- **Exercise requirements**
Filter the data for "funci" and copy matching lines.

- **Provided records**
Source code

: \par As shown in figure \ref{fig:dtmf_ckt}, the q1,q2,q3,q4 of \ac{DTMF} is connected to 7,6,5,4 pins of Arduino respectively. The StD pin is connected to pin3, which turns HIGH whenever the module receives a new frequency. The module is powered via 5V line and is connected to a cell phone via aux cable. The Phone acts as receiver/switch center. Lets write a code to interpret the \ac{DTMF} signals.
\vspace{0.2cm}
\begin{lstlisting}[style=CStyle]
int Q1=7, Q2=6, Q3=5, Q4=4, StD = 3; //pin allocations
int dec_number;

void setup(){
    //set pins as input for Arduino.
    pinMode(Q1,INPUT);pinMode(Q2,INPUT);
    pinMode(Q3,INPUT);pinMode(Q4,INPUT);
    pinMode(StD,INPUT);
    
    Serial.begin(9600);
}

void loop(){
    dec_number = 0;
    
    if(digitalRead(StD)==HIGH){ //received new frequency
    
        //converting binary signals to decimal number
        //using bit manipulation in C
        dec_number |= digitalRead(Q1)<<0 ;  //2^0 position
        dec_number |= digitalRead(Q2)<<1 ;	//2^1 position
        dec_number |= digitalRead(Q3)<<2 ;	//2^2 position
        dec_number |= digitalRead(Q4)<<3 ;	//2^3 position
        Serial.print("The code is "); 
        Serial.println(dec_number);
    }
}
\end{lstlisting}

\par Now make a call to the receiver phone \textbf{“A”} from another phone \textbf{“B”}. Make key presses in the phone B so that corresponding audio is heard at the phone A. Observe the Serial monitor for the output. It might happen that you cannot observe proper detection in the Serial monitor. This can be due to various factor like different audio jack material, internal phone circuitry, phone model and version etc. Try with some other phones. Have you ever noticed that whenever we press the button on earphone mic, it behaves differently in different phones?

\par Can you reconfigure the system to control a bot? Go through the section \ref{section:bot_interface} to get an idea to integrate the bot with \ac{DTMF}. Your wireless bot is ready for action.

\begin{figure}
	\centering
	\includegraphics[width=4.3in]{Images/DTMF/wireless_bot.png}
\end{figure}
--
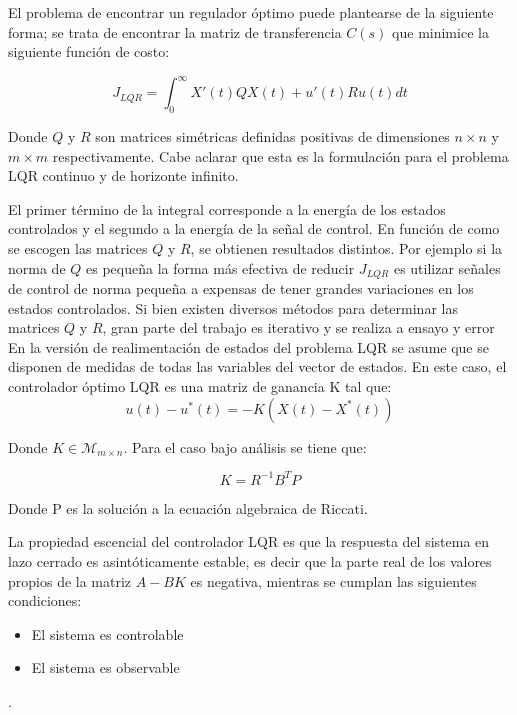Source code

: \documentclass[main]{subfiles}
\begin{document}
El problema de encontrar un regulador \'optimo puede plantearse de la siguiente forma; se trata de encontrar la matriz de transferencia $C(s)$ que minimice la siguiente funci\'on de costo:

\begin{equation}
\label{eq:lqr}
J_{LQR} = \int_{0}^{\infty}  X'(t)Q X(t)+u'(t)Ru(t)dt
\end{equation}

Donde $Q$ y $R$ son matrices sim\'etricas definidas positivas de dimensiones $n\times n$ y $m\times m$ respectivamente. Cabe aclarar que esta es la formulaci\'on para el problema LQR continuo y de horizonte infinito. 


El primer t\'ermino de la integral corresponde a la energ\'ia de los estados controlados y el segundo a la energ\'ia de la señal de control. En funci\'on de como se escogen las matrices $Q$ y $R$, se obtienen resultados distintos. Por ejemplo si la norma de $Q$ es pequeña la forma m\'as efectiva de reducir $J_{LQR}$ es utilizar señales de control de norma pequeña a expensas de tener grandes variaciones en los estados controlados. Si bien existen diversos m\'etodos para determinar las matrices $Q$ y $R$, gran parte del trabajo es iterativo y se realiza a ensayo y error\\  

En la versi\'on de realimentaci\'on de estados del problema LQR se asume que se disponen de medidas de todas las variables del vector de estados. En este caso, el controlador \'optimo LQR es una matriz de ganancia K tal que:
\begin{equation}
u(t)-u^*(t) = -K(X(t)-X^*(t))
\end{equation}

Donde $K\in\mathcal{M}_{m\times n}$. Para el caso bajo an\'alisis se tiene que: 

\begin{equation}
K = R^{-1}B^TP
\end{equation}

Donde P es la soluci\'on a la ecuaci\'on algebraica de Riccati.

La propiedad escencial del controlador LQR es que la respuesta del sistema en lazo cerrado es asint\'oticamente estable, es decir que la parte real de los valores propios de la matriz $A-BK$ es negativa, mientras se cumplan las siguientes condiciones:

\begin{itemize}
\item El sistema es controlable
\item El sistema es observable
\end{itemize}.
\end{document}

- **Response area**
El problema de encontrar un regulador \'optimo puede plantearse de la siguiente forma; se trata de encontrar la matriz de transferencia $C(s)$ que minimice la siguiente funci\'on de costo:
El primer t\'ermino de la integral corresponde a la energ\'ia de los estados controlados y el segundo a la energ\'ia de la señal de control. En funci\'on de como se escogen las matrices $Q$ y $R$, se obtienen resultados distintos. Por ejemplo si la norma de $Q$ es pequeña la forma m\'as efectiva de reducir $J_{LQR}$ es utilizar señales de control de norma pequeña a expensas de tener grandes variaciones en los estados controlados. Si bien existen diversos m\'etodos para determinar las matrices $Q$ y $R$, gran parte del trabajo es iterativo y se realiza a ensayo y error\\  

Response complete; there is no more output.